Предыдущая глава |
↓ Содержание ↓
↑ Свернуть ↑
| Следующая глава |
— Ну, кто ты есть таков? — строго спросил Акиня, восседавший во главе стола, внимательно вперившись в Рогожина, после того, как верзила, сопровождавший его, по кивку головы ушел и оставил их одних.
— Батюшка Акиня Петрович, я стрелецкий десятник Зверев Иван. Пришел к тебе чтоб бить челом на воеводу и просить взять меня и мою десятку в свое войско.
— Пошто так?
— Нет мочи служить вору! Аки паук опутал воевода Морозов весь уезд и кровь пьет не только из простого народу. Нет и нам никакого продыху. Землю дает только своим людишкам, тем, что помогают казну разворовывать. Поборами вводит и нас, верных государевых слуг в нужду беспросветную.
— Так, а что от меня ожидаешь?
— Слух ходит, что собираешь скоп идти на воеводу. Вот я со товарищами готов подсобить делу твоему, вспомним времена Болотникова.
— А не врешь, Иван Зверев? Сказывают люди, что ты не тот, за кого выдаешь себя.
— Врут люди!

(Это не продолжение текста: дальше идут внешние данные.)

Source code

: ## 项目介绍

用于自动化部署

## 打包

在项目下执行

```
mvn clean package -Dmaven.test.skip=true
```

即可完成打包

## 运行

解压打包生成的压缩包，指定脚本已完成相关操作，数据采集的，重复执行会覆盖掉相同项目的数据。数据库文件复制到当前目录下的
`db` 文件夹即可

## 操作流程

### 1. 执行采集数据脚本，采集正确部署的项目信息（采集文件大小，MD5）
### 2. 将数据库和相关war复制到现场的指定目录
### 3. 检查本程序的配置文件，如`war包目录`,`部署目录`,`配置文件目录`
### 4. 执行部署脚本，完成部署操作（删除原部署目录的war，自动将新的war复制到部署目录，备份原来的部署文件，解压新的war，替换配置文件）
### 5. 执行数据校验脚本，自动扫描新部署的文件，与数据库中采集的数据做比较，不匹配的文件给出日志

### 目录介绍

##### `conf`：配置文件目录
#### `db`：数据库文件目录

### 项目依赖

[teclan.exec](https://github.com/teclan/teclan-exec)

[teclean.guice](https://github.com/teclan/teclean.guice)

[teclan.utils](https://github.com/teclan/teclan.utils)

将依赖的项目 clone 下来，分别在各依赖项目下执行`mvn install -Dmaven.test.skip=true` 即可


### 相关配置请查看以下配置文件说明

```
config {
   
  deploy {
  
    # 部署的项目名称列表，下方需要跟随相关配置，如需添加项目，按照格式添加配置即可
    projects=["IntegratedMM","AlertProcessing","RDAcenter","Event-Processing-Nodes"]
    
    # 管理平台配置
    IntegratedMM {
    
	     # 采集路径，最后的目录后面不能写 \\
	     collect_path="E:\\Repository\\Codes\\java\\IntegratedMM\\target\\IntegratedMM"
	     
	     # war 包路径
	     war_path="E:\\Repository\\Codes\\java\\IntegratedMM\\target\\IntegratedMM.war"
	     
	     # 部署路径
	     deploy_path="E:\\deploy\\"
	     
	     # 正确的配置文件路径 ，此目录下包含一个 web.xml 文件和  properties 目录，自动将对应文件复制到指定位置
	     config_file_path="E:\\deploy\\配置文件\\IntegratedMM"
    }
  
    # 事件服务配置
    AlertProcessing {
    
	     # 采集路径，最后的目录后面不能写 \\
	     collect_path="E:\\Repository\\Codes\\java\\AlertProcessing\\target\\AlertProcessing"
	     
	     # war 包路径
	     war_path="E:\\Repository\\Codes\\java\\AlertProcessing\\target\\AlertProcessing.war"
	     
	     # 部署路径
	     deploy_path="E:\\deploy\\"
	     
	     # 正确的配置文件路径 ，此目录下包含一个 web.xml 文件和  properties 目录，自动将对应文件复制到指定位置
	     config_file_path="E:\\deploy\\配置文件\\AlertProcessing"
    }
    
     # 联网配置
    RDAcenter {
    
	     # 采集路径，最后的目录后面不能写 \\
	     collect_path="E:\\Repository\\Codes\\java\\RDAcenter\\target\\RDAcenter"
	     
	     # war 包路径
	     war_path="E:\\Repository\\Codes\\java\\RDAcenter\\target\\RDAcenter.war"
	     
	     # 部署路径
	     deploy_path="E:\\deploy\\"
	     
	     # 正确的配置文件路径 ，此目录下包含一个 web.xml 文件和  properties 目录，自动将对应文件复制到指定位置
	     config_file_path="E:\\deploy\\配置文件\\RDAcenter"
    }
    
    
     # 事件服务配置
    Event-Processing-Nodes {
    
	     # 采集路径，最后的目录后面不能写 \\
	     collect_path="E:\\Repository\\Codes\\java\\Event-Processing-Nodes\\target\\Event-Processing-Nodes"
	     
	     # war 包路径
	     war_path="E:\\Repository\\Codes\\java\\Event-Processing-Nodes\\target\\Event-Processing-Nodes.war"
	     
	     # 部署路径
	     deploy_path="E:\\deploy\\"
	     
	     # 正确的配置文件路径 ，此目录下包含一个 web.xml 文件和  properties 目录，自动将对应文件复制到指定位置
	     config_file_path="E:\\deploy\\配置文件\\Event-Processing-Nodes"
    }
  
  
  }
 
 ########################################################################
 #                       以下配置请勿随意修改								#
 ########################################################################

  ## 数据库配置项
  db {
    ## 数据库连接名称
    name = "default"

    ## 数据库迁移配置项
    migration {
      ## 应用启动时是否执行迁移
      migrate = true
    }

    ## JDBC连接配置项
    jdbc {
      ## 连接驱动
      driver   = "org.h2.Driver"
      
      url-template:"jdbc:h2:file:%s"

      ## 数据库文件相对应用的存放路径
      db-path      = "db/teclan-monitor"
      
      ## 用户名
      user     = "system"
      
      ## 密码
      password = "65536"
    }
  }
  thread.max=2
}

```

Да и кто мог сказывать, ежели нет среди твоего войску человека, что знает меня?
— А пошто ты знаешь, что нет такого человека?
— Так нет у меня товарищей акромя стрельцов тульских, да белогородских, да воронежских, а ведомо мне, что никто из стрелецкого приказу не перешел покамест к тебе. А нет у меня знакомцев других поскольку недавно оказался я в тульском приказе, возвратился недавно из службы в Белом городе, куда отправляли меня из Воронежу.
— Да славно сказываешь... А что ежели не я с тобой беседу поведу, а человек другой, охочий до таких разговоров? Готов ты повторить ему все?
— Готов, батюшка! — Рогожин яростно трижды осенил себя крестом. — Вот те крест, что не вру я тебе! И тоже повторю твоему душегубу!
— Добре, устроим тебе беседу. А покамест скажи, что ты готов сделать? До какого конца готов дойти? Чем окажешь помощь?
— Могу привести свою десятку, люди все проверенные и такой же нелюбви к воеводе. Больше не знаю приведу ли, многие стрельцы не готовы идтить супротив воли воеводы, пока не увидят большой скоп.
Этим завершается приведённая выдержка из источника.